Beefy Boxes and Bandwidth Generously Provided by pair Networks
XP is just a number
 
PerlMonks  

A copyeditor needs help to get started with a Perl project

by wordsmith (Acolyte)
on Nov 04, 2004 at 08:40 UTC ( [id://405113]=perlquestion: print w/replies, xml ) Need Help??

wordsmith has asked for the wisdom of the Perl Monks concerning the following question:

I'm an ex-IT person who has recently switched to copyediting STM books for a living. I would like to use Perl to automate the more mechanical aspects of my work. The manuscript files come in MS Word format, and I want to generate a report that will extract all hyphenated terms, capitalized phrases, acronyms (expanded and unexpanded), etc.

Conflicting terms (e.g., the same term could be uppercase in one chapter and lowercase in another) would also be identified in the report. Also, the utility should be able to flag all the terms in the manuscript file that appear in another text file containing keywords input by me. One of the tasks of the copyeditor is to make sure the book is consistent in the way terms appear in different chapters.

I'm hoping to write a utility program in Perl that will generate such a report and help me make the manuscript consistent. A few questions:

  1. I'm assuming Perl is the right tool for such a utility. Stupid question, still would appreciate confirmation from an expert.

  2. Do any readymade libraries exist for such tasks? I'd prefer to write the code myself because I could tweak it to suit my private perversions; still, it would be nice to know.

  3. Can I search MS Word files directly using Perl or do I need to save the Word file as a text file? If I could work directly with the Word file, the added functionality of searching headers, tables, etc., would be a great plus.

In passing, is the MS Word format a state secret?

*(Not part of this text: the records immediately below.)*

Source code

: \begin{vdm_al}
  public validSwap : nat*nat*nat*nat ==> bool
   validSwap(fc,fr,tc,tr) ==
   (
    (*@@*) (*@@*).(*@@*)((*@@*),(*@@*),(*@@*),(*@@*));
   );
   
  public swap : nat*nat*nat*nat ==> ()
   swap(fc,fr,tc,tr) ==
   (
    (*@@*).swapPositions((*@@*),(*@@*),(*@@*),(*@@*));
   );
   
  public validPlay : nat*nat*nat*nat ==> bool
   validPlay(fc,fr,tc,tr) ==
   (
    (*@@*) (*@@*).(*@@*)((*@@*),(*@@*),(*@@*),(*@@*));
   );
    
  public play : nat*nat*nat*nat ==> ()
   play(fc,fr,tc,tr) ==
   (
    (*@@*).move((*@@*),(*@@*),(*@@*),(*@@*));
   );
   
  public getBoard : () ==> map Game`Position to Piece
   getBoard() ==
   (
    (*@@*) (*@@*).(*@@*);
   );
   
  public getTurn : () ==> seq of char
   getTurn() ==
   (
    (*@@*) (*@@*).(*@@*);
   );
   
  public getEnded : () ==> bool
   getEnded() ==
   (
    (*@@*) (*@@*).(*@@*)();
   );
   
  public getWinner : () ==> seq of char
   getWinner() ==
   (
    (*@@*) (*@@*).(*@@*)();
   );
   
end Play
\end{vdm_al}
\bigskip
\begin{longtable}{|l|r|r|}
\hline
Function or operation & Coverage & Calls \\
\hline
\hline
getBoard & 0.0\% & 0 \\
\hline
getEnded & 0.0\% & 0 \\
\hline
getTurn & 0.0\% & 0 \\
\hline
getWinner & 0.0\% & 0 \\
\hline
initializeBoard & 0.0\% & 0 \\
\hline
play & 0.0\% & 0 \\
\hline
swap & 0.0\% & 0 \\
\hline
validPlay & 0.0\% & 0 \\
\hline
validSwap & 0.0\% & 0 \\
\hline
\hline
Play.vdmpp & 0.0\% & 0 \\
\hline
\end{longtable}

My Perl level, you ask? Tyro, sir, tyro. Just downloaded ActiveState 5.8, have bookmarked an online book, have a Perl primer in my drawer, and am looking forward to having fun. I'm just rarin' to go. I have done a fair amount of programming in the past and am not afraid of writing code.

Thanks in advance!

Wordsmith

Janitored by Arunbear - added <p> tags for readability

  • Comment on A copyeditor needs help to get started with a Perl project

Replies are listed 'Best First'.
Re: A copyeditor needs help to get started with a Perl project
by demerphq (Chancellor) on Nov 04, 2004 at 09:00 UTC

    While Perl is a very good tool for these types of jobs I wonder if in this case VB macros aren't more suitable. I should think that by interacting with Word's Object model you could get the Word engine itself to do many of these tasks. Having said that if you do go Perl I would probably end up converting the word files into a more suitable text only form (word documents are actually binary objects with lots of stuff in them) and then work there.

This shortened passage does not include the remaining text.